The mean percentages of time in optimal sedation were 88.3% for remifentanil and 89.3% for fentanyl (not significant). Patients with a Sedation–Agitation Scale score of 4 exhibited significantly less between-patient variability in optimal sedation on remifentanil (variance ratio of fentanyl to remifentanil 1.84; P = 0.009). Of patients who received fentanyl 40% required propofol, as compared with 35% of those who received remifentanil (median total doses 683 mg and 378 mg, respectively; P = 0.065). Recovery was rapid (median time to extubation: 1.1 hours for remifentanil and 1.3 hours for fentanyl; not significant).

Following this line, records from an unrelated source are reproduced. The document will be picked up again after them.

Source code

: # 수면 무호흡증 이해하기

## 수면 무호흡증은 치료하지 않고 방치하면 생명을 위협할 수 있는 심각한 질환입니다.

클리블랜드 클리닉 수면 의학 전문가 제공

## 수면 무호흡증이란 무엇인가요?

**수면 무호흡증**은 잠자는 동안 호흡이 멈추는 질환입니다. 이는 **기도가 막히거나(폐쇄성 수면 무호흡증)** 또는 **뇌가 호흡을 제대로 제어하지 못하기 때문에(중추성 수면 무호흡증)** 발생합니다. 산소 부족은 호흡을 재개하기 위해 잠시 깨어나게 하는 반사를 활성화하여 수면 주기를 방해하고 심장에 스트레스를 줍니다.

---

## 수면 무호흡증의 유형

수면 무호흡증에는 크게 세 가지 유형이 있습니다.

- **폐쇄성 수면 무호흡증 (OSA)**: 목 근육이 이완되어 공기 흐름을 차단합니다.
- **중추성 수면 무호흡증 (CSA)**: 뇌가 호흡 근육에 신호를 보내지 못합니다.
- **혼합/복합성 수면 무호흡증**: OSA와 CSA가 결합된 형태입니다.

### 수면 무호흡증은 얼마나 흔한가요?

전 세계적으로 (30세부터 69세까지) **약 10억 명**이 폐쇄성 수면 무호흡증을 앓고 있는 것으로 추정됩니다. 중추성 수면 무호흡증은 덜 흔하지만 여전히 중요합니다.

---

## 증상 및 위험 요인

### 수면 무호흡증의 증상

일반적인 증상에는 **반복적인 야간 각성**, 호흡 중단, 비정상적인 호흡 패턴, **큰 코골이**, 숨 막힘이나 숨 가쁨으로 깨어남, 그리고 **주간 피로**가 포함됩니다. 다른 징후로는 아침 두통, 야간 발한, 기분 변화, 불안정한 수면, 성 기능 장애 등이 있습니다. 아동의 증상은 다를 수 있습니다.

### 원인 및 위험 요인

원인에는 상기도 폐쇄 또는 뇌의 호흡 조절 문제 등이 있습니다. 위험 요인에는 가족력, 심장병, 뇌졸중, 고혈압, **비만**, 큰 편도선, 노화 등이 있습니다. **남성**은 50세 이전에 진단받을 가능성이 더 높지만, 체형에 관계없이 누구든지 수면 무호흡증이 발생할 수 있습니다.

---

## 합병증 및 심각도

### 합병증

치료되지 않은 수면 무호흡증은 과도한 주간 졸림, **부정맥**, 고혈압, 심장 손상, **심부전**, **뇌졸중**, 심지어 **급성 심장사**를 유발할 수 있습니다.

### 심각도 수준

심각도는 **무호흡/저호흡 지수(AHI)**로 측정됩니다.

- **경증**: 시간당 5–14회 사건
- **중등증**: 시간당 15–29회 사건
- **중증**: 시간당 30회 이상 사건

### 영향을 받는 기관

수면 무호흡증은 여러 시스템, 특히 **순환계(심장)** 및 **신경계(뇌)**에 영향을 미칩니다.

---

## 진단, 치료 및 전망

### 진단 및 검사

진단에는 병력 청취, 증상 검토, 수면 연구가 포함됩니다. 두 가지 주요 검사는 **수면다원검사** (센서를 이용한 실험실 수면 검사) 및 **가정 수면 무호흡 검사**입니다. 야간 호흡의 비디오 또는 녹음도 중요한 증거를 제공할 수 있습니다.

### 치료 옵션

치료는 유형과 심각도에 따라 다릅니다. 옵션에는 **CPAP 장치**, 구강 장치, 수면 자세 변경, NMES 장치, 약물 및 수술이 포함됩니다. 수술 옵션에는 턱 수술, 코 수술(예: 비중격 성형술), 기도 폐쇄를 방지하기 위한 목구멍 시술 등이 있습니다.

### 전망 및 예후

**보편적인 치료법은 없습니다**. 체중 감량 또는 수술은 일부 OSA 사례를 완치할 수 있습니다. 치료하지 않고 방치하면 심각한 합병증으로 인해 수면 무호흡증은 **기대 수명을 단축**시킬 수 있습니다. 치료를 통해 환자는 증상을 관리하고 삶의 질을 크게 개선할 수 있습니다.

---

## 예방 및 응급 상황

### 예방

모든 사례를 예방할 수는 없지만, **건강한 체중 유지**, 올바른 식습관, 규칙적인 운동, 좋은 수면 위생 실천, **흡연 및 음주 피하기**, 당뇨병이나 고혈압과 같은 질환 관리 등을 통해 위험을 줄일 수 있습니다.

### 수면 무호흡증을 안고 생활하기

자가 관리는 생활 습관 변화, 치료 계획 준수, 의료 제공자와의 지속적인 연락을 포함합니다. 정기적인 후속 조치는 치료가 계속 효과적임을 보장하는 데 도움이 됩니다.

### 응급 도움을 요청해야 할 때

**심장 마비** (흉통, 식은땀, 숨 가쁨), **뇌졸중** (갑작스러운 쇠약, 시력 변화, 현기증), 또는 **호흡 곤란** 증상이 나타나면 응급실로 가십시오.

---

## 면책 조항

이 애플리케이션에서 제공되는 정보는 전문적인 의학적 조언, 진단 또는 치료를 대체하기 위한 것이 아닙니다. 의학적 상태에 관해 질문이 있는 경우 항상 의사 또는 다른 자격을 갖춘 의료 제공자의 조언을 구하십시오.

Remifentanil patients who experienced pain did so for significantly longer during extubation (6.5% of the time versus 1.4%; P = 0.013), postextubation (10.2% versus 3.6%; P = 0.001) and post-treatment (13.5% versus 5.1%; P = 0.001), but they exhibited similar haemodynamic stability with no significant differences in adverse event incidence.

Conclusion

Analgesia based sedation with remifentanil titrated to response provided effective sedation and rapid extubation without the need for propofol in most patients. Fentanyl was similar, probably because the dosing algorithm demanded frequent monitoring and adjustment, thereby preventing over-sedation. Rapid offset of analgesia with remifentanil resulted in a greater incidence of pain, highlighting the need for proactive pain management when transitioning to longer acting analgesics, which is difficult within a double-blind study but would be quite possible under normal circumstances.